Lilah looked up at that hard, unyielding face, and knew that he would do as he threatened. The man was young, probably not more than a few years older than herself, freckle-faced and gangly. But his expression was grim, his grip on the musket unwavering. Lilah realized that he considered her as much a member of the pirate crew as any of the captured men. She realized something else, too: He had been through a dreadful fight to the death, and as far as he was concerned, she was the enemy he’d narrowly defeated.
The longboat picked up Yates, Silas, and the third man who clung to the lifeboat, then reversed direction to make its way back to the
Bettina.
Lilah kept her eyes fixed on Joss.
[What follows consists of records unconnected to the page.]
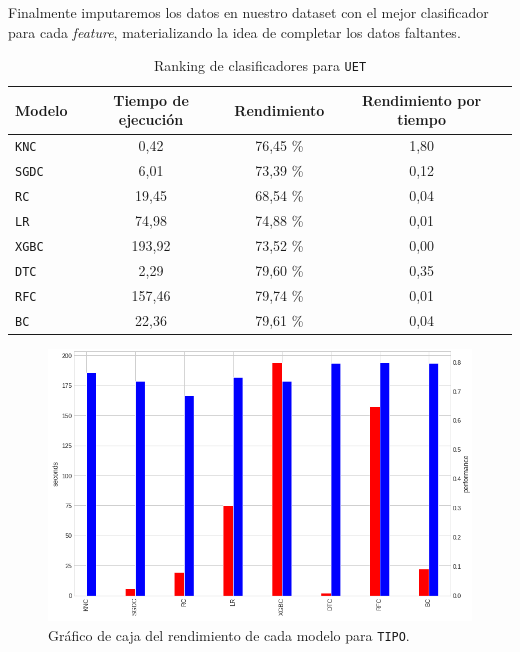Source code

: \documentclass[a4paper,12pt]{article}
\begin{document}
Finalmente imputaremos los datos en nuestro dataset con el mejor clasificador para cada \textit{feature}, materializando la idea de completar los datos faltantes.

\begin{table}[H]
\centering
\begin{tabular}{lccc}
\textbf{Modelo} & \textbf{Tiempo de ejecución} & \textbf{Rendimiento} & \textbf{Rendimiento por tiempo} \\ \hline
\texttt{KNC}  & 0,42   & 76,45 \% & 1,80 \\
\texttt{SGDC} & 6,01   & 73,39 \% & 0,12 \\
\texttt{RC}   & 19,45  & 68,54 \% & 0,04 \\
\texttt{LR}   & 74,98  & 74,88 \% & 0,01 \\
\texttt{XGBC} & 193,92 & 73,52 \% & 0,00 \\
\texttt{DTC}  & 2,29   & 79,60 \% & 0,35 \\
\texttt{RFC}  & 157,46 & 79,74 \% & 0,01 \\
\texttt{BC}   & 22,36  & 79,61 \% & 0,04
\end{tabular}
\caption{Ranking de clasificadores para \texttt{UET}}
\label{tab:ranking-uet-table}
\end{table}

\begin{figure}[H]
	\begin{center}
	\includegraphics[width=1\textwidth]{tesis_71.png}
  	\caption{Gráfico de caja del rendimiento de cada modelo para \texttt{TIPO}.}
  	\label{fig:timesmodeluet}
  	\end{center}
\end{figure}
\end{document}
He moved once, flexing his back as if it hurt him, sending more blood spurting forth to trickle down his neck, stain his shirt. His head lifted, came down again so that the opposite cheek rested in the faint wash of the seawater that sloshed in the bottom of the boat. In his new position, she could see his face. Her every muscle ached to go to him, but she was sorely afraid that if she made the attempt she would be shot. So she stayed where she was, watching, aching.